** Opening Data to process block **

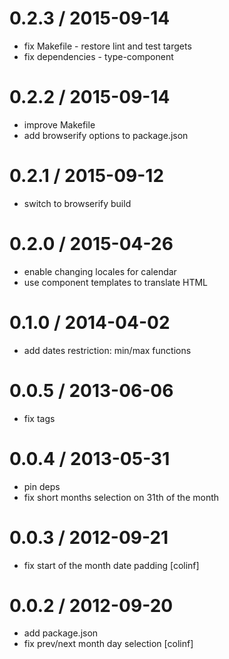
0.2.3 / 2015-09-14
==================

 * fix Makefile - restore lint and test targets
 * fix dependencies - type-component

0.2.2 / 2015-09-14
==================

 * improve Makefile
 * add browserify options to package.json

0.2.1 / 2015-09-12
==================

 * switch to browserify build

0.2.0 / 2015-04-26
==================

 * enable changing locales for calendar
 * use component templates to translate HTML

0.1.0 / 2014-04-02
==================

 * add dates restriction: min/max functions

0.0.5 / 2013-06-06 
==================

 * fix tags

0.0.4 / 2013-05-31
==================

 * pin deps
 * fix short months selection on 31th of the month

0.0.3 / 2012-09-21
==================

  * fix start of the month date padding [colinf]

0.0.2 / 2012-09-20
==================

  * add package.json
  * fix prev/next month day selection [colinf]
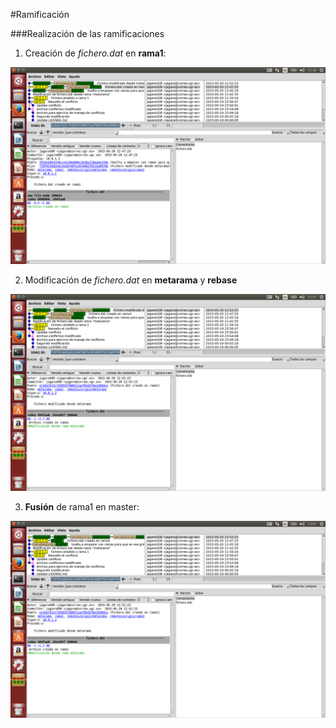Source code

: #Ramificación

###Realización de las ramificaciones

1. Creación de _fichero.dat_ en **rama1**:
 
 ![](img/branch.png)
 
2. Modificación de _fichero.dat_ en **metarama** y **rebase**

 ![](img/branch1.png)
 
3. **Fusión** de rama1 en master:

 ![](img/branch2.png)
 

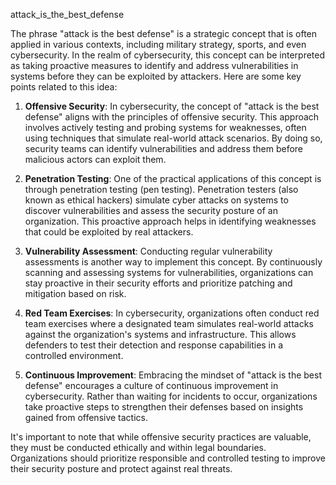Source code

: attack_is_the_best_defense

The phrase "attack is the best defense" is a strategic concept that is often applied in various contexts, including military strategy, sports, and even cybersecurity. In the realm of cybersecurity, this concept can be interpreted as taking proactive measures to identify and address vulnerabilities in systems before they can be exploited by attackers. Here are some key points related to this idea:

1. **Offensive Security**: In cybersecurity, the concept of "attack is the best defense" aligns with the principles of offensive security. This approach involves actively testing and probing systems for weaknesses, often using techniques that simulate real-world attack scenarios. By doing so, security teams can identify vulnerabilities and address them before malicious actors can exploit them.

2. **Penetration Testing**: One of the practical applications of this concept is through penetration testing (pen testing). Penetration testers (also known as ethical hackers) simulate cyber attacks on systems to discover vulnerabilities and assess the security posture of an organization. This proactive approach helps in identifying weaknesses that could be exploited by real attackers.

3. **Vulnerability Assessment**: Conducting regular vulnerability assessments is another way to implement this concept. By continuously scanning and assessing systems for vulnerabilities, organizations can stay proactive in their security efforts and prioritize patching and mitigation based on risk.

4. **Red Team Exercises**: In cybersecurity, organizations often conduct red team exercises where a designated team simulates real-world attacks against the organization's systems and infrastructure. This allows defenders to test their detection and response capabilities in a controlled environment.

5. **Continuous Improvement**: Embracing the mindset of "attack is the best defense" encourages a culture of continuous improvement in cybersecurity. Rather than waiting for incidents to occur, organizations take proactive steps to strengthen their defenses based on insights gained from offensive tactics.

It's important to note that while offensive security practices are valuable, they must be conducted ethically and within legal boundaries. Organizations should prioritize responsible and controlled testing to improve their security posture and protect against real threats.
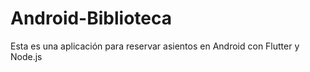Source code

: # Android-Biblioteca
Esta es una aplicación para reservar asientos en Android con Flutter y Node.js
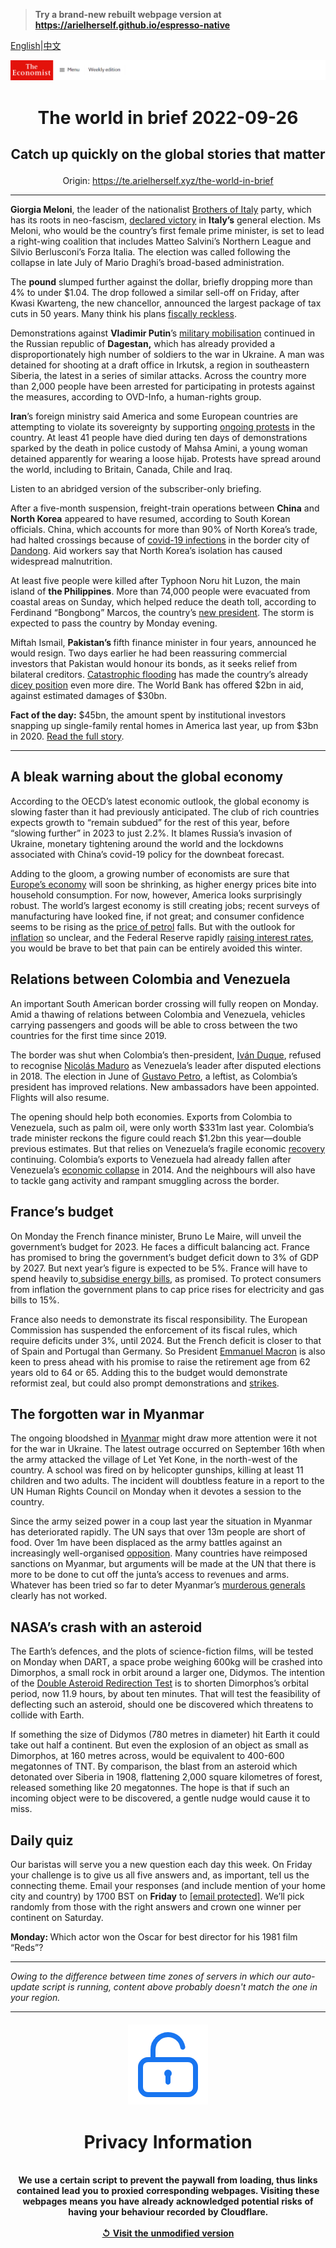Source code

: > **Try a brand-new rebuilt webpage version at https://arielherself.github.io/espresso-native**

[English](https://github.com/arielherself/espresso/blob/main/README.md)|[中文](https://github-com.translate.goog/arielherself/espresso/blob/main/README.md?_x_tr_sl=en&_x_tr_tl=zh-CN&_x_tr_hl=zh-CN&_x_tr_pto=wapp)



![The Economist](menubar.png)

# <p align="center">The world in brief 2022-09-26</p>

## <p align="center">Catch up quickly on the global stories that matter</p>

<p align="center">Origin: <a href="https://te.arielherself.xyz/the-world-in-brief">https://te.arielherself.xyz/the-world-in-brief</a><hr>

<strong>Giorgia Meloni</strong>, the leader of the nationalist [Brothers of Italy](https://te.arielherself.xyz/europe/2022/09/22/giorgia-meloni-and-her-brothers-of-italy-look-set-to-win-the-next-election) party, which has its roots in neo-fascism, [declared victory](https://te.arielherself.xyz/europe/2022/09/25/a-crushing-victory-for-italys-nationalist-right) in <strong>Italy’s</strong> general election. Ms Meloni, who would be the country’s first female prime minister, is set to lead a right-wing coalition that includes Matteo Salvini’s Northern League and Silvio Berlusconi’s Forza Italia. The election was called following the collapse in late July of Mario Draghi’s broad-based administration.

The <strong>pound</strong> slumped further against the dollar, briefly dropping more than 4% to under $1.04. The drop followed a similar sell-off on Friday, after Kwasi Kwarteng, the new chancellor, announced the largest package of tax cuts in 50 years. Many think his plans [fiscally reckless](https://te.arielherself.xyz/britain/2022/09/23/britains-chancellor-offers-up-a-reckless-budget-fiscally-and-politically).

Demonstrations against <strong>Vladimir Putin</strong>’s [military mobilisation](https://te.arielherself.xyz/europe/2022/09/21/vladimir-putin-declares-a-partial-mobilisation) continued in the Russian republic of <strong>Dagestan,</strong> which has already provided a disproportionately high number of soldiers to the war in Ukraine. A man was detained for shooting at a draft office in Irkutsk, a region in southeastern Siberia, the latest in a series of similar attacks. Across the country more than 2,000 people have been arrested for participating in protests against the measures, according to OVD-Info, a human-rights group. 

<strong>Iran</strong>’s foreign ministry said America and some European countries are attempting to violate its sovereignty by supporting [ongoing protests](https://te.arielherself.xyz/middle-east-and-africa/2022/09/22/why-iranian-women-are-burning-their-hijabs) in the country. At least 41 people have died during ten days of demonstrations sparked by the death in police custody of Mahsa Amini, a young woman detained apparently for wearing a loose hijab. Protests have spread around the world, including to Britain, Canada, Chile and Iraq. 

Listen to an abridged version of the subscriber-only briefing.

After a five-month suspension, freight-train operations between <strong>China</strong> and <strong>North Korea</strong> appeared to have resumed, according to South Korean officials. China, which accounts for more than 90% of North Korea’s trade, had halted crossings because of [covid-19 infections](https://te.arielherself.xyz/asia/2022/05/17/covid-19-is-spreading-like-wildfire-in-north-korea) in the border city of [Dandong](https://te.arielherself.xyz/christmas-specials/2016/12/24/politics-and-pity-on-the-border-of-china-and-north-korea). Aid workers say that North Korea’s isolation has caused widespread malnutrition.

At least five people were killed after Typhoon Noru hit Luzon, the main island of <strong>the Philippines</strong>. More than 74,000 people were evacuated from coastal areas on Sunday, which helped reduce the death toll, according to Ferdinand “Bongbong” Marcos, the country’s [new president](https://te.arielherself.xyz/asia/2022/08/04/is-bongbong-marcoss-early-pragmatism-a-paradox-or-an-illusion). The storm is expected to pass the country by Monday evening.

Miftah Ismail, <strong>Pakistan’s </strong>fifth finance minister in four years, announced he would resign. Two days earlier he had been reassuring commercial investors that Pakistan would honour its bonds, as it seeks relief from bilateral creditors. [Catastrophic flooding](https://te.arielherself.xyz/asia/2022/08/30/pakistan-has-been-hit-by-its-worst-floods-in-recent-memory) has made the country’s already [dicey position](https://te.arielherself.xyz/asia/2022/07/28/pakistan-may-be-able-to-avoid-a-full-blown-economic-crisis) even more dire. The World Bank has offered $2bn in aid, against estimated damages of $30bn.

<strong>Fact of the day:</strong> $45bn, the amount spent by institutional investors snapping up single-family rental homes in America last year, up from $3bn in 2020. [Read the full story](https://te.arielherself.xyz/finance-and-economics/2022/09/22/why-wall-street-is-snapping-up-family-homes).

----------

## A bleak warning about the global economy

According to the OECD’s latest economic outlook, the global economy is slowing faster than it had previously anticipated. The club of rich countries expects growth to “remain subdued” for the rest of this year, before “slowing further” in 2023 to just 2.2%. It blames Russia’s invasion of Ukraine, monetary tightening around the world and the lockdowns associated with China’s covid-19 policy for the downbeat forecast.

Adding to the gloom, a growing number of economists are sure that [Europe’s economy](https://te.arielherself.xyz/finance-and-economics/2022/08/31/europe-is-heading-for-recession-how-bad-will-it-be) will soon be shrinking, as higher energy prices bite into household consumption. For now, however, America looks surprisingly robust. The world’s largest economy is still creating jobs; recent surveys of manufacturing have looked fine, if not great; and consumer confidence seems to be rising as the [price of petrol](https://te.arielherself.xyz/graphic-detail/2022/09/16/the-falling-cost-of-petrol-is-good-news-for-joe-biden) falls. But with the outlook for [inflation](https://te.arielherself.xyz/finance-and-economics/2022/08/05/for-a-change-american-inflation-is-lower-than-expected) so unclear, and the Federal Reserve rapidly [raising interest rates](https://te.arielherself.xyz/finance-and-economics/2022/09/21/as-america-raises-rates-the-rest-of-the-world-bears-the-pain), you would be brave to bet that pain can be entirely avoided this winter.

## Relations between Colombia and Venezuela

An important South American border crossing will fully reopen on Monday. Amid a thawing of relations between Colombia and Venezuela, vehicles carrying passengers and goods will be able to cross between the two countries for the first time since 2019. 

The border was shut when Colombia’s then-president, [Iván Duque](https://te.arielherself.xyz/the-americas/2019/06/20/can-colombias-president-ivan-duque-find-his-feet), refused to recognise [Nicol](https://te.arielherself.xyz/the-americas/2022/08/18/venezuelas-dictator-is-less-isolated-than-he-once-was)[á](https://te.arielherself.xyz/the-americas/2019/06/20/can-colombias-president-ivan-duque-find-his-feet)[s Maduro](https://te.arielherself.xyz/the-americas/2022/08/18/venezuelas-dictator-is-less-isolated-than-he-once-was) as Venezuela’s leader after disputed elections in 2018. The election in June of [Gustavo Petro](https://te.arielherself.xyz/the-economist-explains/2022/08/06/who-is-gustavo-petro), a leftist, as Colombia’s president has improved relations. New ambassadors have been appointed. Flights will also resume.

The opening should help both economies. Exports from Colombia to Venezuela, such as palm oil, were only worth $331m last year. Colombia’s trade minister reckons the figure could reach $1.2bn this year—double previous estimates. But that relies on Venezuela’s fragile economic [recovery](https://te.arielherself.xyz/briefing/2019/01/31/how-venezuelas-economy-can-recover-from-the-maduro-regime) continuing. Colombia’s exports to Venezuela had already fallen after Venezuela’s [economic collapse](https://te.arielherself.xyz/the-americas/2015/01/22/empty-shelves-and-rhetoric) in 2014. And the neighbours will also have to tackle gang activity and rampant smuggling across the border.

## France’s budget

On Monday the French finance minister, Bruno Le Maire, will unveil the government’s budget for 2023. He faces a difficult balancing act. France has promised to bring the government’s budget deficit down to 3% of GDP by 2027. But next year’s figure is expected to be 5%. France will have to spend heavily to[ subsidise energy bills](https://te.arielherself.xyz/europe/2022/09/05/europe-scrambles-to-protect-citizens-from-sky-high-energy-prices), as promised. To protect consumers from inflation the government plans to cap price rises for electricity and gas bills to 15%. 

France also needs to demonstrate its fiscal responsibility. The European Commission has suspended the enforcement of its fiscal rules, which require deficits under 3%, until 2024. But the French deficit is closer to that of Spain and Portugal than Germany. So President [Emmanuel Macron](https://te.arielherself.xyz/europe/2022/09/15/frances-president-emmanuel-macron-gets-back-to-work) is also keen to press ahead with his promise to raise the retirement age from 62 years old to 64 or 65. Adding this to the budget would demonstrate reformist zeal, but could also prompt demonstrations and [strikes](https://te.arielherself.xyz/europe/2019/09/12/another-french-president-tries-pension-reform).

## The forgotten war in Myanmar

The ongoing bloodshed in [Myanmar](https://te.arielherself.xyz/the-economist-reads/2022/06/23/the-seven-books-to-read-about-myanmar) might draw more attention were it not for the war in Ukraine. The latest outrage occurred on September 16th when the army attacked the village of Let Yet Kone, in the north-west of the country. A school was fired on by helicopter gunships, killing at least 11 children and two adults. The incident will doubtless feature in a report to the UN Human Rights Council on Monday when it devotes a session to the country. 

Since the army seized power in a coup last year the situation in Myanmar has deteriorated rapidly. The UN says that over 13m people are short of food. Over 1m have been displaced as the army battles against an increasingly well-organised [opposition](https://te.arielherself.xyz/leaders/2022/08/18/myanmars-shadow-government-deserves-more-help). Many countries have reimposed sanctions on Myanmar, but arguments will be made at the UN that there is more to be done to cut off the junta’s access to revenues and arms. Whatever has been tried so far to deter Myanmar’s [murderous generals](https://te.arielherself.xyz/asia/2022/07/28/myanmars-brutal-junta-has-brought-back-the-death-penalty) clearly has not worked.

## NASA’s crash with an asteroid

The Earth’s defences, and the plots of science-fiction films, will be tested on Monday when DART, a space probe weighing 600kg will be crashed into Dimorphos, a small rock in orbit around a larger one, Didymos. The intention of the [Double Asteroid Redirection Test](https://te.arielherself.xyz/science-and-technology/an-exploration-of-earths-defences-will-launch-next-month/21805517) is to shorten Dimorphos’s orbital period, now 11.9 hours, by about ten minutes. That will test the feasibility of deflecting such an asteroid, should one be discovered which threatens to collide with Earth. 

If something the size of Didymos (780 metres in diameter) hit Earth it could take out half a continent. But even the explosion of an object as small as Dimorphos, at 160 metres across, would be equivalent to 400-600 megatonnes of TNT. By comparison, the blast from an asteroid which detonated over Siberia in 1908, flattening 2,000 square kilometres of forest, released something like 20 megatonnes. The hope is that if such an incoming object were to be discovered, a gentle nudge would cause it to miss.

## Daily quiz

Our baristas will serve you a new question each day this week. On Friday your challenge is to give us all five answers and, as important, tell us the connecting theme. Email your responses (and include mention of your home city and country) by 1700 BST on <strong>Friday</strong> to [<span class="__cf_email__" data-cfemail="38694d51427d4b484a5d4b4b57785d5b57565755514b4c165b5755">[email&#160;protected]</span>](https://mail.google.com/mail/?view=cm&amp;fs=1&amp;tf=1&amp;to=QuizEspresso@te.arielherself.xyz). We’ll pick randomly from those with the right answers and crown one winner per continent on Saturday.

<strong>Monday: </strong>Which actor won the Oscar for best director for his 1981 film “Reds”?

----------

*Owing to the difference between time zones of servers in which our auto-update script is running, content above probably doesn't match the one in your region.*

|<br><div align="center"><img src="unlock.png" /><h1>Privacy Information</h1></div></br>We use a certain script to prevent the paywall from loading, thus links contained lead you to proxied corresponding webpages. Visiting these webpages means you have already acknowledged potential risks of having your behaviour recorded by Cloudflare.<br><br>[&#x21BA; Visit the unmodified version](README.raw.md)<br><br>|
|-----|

** Closing Data to process block **

## Task item
Out of the records above, pull the lines that include the word "take".

## Reply to the task
5. **Continuous Improvement**: Embracing the mindset of "attack is the best defense" encourages a culture of continuous improvement in cybersecurity. Rather than waiting for incidents to occur, organizations take proactive steps to strengthen their defenses based on insights gained from offensive tactics.
If something the size of Didymos (780 metres in diameter) hit Earth it could take out half a continent. But even the explosion of an object as small as Dimorphos, at 160 metres across, would be equivalent to 400-600 megatonnes of TNT. By comparison, the blast from an asteroid which detonated over Siberia in 1908, flattening 2,000 square kilometres of forest, released something like 20 megatonnes. The hope is that if such an incoming object were to be discovered, a gentle nudge would cause it to miss.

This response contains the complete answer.